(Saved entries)
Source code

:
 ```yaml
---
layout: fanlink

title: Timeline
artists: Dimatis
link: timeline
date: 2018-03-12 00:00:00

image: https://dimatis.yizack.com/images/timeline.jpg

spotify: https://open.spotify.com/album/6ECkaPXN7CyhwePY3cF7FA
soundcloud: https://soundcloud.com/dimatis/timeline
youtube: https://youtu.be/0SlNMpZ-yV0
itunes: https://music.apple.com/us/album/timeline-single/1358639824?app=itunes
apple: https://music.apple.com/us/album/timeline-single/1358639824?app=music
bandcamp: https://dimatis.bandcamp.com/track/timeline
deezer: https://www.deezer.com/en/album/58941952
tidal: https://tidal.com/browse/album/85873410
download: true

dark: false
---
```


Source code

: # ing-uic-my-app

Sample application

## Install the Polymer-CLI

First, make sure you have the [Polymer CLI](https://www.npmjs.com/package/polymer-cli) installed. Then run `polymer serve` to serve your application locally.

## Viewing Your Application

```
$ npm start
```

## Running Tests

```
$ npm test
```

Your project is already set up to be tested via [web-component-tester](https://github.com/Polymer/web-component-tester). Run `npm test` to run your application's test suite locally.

TASK TO COMPLETE:
State, as a number only, how many lines in the entries include "album".

ANSWER FOR THIS EXERCISE:
5